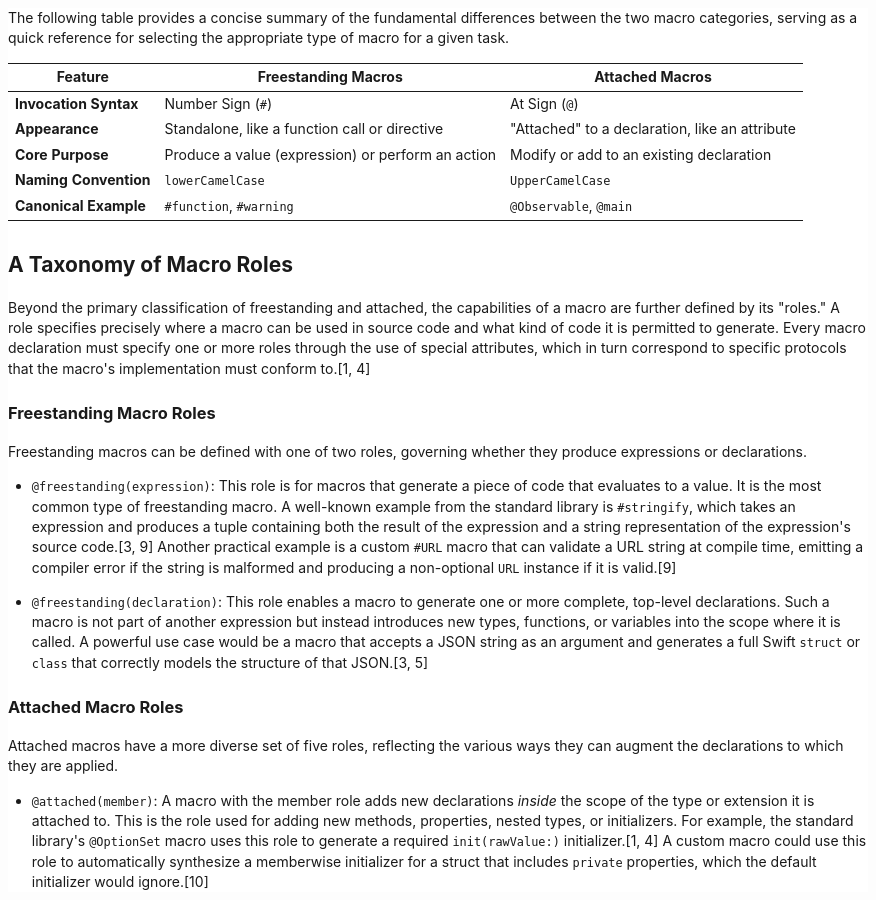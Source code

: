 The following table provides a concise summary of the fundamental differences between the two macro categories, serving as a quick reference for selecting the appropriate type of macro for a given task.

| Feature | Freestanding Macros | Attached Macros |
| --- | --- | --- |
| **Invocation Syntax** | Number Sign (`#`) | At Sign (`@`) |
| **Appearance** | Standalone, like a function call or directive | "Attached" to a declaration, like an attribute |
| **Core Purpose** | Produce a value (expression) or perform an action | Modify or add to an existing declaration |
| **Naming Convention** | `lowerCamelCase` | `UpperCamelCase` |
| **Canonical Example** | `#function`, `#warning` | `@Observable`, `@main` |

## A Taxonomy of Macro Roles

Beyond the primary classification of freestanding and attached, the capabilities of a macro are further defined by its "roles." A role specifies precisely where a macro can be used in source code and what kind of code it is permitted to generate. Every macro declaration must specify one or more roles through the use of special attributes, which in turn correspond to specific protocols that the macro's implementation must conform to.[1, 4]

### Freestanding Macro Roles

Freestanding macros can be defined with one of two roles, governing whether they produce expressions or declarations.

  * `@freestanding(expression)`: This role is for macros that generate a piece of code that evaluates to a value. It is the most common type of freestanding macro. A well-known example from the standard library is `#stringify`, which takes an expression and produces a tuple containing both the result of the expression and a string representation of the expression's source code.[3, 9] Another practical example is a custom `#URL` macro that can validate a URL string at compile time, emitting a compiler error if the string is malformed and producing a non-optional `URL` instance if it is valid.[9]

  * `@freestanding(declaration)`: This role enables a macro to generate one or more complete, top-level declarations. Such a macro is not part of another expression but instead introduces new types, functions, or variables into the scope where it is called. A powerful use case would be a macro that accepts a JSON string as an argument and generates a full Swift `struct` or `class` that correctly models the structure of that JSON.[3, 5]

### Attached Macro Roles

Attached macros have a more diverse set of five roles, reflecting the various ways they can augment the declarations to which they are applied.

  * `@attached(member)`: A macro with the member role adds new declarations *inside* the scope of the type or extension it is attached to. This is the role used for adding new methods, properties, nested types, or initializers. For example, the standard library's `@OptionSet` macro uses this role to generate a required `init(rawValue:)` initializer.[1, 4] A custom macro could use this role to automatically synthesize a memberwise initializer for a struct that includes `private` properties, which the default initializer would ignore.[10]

===

• [WHAT YOU HAVE TO DO]: From the records above, return each line where "with" occurs.

• [SOLVED PROBLEM]:
Freestanding macros can be defined with one of two roles, governing whether they produce expressions or declarations.
  * `@attached(member)`: A macro with the member role adds new declarations *inside* the scope of the type or extension it is attached to. This is the role used for adding new methods, properties, nested types, or initializers. For example, the standard library's `@OptionSet` macro uses this role to generate a required `init(rawValue:)` initializer.[1, 4] A custom macro could use this role to automatically synthesize a memberwise initializer for a struct that includes `private` properties, which the default initializer would ignore.[10]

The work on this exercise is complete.